IMAGO / Bernd Elmenthaler
Mit dem Durchbruch durch die Steuereinnahmen-Schallmauer – eine Billion Euro – muss der deutsche Staat nun wohl doch noch ein Jahr länger warten. Nach der offiziellen Schätzung, die Finanzminister Christian Lindner heute bekanntgegeben hat, müssen sich Bund, Länder und Kommunen wohl mit 920,6 Milliarden Euro im laufenden Jahr und 962,2 Milliarden Euro für 2024 bescheiden. Grund für das Minus gegenüber der letzten Schätzung (993 Milliarden) sei vor allem der danach beschlossene Inflationsausgleich bei der Einkommensteuer.

Der Katzenjammer, mit dem auch die Presse diese Nachricht aufnimmt, zeigt nur, wie verquer die Wahrnehmung ist. Die Steuereinnahmen gehen ja nicht absolut zurück (und wenn sie es täten, wäre das auch nicht unbedingt zu bedauern), sie steigen nur nicht ganz so rasant, wie sich ausgabefreudige Regierungspolitiker dies wünschen. Zum Vergleich: Im Jahr 2022 waren es „nur“ 896 Milliarden Euro.

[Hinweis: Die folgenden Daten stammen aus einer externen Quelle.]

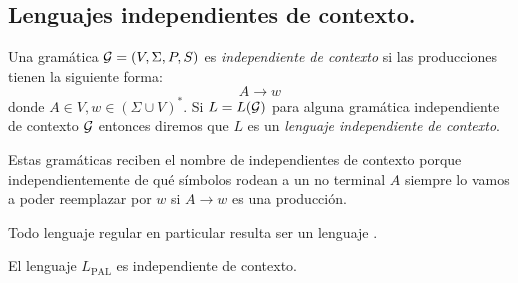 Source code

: \documentclass[tesis.tex]{subfiles}
\begin{document}
\subsection{Lenguajes independientes de contexto.} \label{subs_ic}
\begin{deff}
	Una gramática ${\cal G} = (V, \Sigma, P, S) $ es \emph{independiente de contexto} si las producciones tienen la siguiente forma:
	\begin{equation*}
		A \to w
	\end{equation*}
	donde $A \in V, w \in (\Sigma \cup V)^*$.  
	Si $L=L({\cal G})$ para alguna gramática independiente de contexto $\cal G$ entonces diremos que $L$ es un \emph{lenguaje independiente de contexto}.
\end{deff}
Estas gramáticas reciben el nombre de independientes de contexto porque independientemente de qué símbolos rodean a un no terminal $A$ siempre lo vamos a poder reemplazar por $w$ si $A \to w$ es una producción.

\begin{obs}
	Todo lenguaje regular en particular resulta ser un lenguaje \ic.
\end{obs}


\begin{prop}\label{leng_ej_gram_palindromos}
	El lenguaje $ L_{\text{PAL}}$ es independiente de contexto. 
\end{prop}
\end{document}
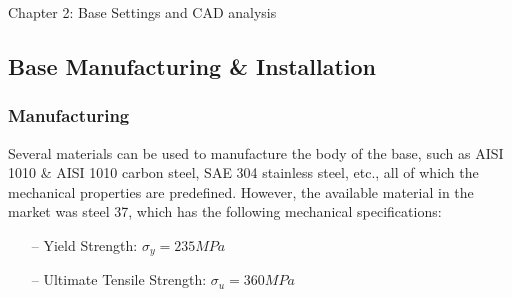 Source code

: \documentclass{book}
\begin{document}
\begin{chapter}{Chapter 2: Base Settings and CAD analysis}
\newpage

\subsection{Base Manufacturing \& Installation }

\subsubsection{Manufacturing}

Several materials can be used to manufacture the body of the base, such as AISI 1010 \& AISI 1010 carbon steel, SAE 304 stainless steel, etc., all of which the mechanical properties are predefined. However, the available material in the market was steel 37, which has the following mechanical specifications:

\begin{itemize}
	\item[--] Yield Strength: $\sigma_{y} = 235 MPa$
	\item[--] Ultimate Tensile Strength: $\sigma_{u} = 360 MPa$
\end{itemize}



\end{chapter}
\end{document}
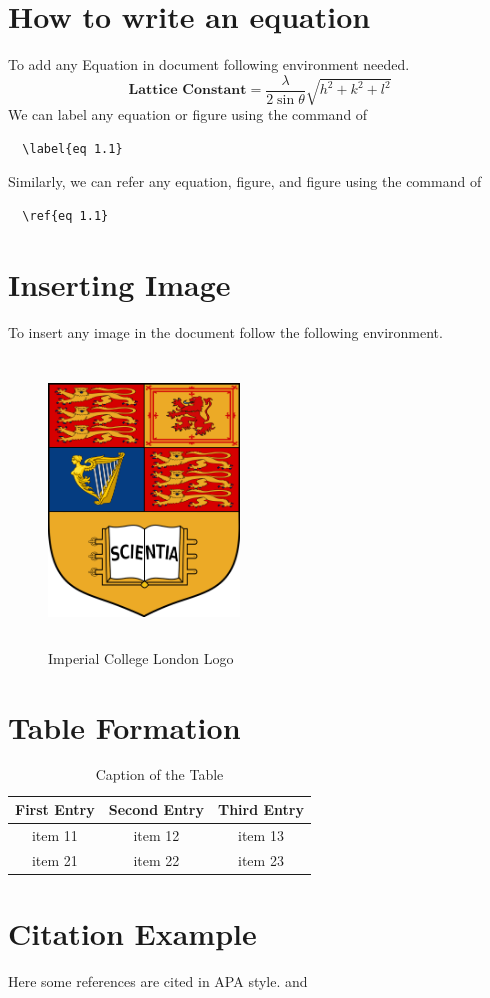 \section{How to write an equation}
To add any Equation in document following environment needed.
\begin{equation}
    \textbf{Lattice Constant} =\frac{\lambda}{2\sin{\theta}}\sqrt{h^2+k^2+l^2}
    \label{eq 1.1}
\end{equation}
We can label any equation or figure using the command of  \begin{verbatim}
  \label{eq 1.1}
\end{verbatim}
Similarly, we can refer any equation, figure, and figure using the command of\begin{verbatim}
  \ref{eq 1.1}
\end{verbatim}


\section{Inserting Image}
To insert any image in the document follow the following environment.
\begin{figure}[hbt!]
    \centering
    \includegraphics[width=2in,height=3in]{images/icl_crest}
    \caption{Imperial College London Logo}
    \label{fig:my_label}
\end{figure}


\section{Table Formation}
\begin{table}[hbt!]
    \centering
    \caption{Caption of the Table}
    \begin{tabular}{ccc}
        \hline
        First Entry & Second Entry & Third Entry \\
        \hline
        item 11     & item 12      & item 13     \\
        item 21     & item 22      & item 23     \\
        \hline
    \end{tabular}
    \label{tab 1.1}
\end{table}


\section{Citation Example}
\hspace{4em}
Here some references are cited in APA style. \cite{vellacheri2014high} and \cite{asaithambi2021synthesis}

Man sollte eigentlich meinen, dass die Regierenden eines Staats, dessen Einnahmen derart steigen, es irgendwie fertig bringen, mit solchen Geldbeträgen auszukommen. Doch bekanntlich ist das nicht der Fall. Es ist das große, immer wieder neu ausgestellte Armutszeugnis der modernen Politik (nicht nur, aber zuletzt besonders in Deutschland), dass sie es nicht schafft, mit dem auszukommen, was sie den Steuerbürgern abnimmt. In früheren, vormodernen, vordemokratischen Zeiten sorgten Monarchen und Despoten, die sich gigantomane Schlösser bauten und Eroberungskriege führten, für leere Kassen (und schließlich 1789 zumindest in Frankreich für eine Revolution). Doch auch demokratische Regierungen scheinen bis auf wenige Ausnahmen außerstande, ohne Defizite zu regieren – auch ohne Schlösser (nun ja, die Bundesregierung gönnt sich allerdings einen gigantomanen Kanzleramtsausbau für schlappe 777 Millionen Euro).

Zur Einordnung ein paar Zahlen aus nicht so weit zurückliegender Vergangenheit: 2018 nahm der Staat rund 776 Milliarden ein, 2003 nur 442 und 1993 erst 383 Milliarden Euro. Natürlich stehen hinter dem Anstieg auch das Wirtschaftswachstum und die Inflation, aber nicht nur. Die Steuerquote, also der Anteil der Steuern am Bruttoinlandsprodukt (BIP), ist auch gestiegen: 1991 lag sie bei 22,1 Prozent, 2000 erreichte sie den damals als höchst problematisch erachteten Spitzenwert von 23,5 Prozent, doch 2022 strich der Staat 24,5 Prozent der Wirtschaftsleistung ein, auch das ein Rekord. Nimmt man die Abgaben hinzu, sind es fast 40 Prozent.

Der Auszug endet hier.